Mark stood up and started pacing back and forth, shaking his head as he muttered, “An iron frog … an iron frog.”

“You must remember it. It was the cutest little thing in a creepy kind of way. Actually, it was quite large. A big, cast-iron bullfrog about—yay big.” She held her hands two feet apart. “You said you got it for me to put in my flower garden.”

“Oh, my God!” Mark said, his hands raking through his hair. “Oh, Jesus! No!”

Whimpering softly, he kept pacing back and forth across the kitchen floor, all the while slapping his fist into the flat of his hand, making wet smacking sounds. His breath came in short, burning gulps. Even before his mother had finished speaking, something he hadn’t remembered in years had come rushing back to him all at once, so fast it hit him with the irresistible surge of a tidal wave.

“Yeah,” he whispered in a raw, gasping voice. “I think I
do
remember it!”

His mother looked at him and laughed lightly.

“That was so like you, to pick out the nicest things for me. You were always such a kind boy. Caring. You were only—I think maybe ten or eleven years old when you bought it for me? I couldn’t imagine how you could have afforded such a thing.”

“I couldn’t afford it,” Mark said flatly, lowering his head and licking his lips. “I didn’t buy it … I stole it.”

The memory swept over him like a whirlpool of oily black water.

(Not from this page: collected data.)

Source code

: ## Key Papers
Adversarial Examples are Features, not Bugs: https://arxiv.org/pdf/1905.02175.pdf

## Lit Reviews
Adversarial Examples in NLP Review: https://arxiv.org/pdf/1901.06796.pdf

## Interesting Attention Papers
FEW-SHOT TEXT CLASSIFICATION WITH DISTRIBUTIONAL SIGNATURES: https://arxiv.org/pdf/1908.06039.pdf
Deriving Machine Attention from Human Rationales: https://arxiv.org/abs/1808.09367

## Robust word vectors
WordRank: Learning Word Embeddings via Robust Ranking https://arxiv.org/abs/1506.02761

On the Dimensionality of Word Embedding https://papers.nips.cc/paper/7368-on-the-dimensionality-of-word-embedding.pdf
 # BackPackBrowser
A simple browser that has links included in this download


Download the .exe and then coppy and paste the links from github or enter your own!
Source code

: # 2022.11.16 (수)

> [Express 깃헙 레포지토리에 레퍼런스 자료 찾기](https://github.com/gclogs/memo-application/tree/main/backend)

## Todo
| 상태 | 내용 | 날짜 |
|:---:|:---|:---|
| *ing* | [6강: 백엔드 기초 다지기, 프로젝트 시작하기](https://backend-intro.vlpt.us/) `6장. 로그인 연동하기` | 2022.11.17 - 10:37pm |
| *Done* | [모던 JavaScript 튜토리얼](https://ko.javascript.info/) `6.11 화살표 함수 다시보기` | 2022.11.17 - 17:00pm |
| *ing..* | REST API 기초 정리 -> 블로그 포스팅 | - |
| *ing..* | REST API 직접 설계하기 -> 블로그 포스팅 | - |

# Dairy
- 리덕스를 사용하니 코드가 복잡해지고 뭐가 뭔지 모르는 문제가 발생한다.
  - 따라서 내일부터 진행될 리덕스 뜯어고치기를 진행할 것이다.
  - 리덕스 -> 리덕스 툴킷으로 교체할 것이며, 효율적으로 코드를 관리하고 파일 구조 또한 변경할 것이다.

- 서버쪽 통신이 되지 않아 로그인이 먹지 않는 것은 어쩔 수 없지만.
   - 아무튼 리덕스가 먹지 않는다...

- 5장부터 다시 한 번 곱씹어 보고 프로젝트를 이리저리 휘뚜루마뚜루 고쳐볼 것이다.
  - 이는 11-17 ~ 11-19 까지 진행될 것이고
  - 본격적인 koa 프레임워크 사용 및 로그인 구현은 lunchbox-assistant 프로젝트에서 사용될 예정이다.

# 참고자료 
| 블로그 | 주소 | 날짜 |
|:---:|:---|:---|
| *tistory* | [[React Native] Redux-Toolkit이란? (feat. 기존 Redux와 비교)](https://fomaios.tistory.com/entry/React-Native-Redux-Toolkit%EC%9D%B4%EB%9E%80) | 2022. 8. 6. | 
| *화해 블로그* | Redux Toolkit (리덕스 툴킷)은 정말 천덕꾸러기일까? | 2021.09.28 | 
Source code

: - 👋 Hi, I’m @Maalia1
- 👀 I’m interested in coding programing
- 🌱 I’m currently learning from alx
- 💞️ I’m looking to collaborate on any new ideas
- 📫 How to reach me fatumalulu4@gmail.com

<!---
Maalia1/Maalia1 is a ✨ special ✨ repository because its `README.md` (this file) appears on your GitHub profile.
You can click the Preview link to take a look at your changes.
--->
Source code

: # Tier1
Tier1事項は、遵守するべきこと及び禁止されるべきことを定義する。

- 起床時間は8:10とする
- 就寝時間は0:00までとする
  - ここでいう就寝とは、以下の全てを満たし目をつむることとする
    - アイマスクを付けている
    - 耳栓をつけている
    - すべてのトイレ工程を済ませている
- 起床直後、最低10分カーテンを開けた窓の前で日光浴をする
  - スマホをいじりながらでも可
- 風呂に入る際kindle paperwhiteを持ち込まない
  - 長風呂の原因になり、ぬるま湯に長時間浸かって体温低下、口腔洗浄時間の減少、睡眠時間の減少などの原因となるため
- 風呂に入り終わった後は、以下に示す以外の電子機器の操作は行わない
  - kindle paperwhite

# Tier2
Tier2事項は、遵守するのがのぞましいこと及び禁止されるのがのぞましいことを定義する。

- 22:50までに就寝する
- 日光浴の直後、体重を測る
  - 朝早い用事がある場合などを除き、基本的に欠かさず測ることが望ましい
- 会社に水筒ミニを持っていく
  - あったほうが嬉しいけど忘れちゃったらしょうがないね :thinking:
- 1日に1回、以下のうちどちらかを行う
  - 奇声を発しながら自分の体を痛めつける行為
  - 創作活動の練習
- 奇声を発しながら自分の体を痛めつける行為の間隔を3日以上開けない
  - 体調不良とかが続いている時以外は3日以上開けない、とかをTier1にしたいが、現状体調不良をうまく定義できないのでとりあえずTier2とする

His face and hands had gone suddenly cold. With every step as he paced back and forth, he felt as though his legs were going to fold up under him.

“You didn’t? Why, Mark! I’m surprised that you would ever steal anything!”

“Oh yeah, I did. I stole it from Old Lady Warren’s lawn.”

“Elsie Warren?”

“Uh-huh,, but you want to know what’s really funny? I never really planned to give it to you.”

Squinting as she looked up at him, his mother shook her head as though absolutely confused.

“What do you mean?”

“I mean I was planning to use it to ... to kill him!” Mark said as the long buried emotions got clearer. “I wanted to kill that miserable son of a bitch!”

He took a deep breath in an effort to calm himself, but it did no good. He was swept up in a maelstrom of emotion.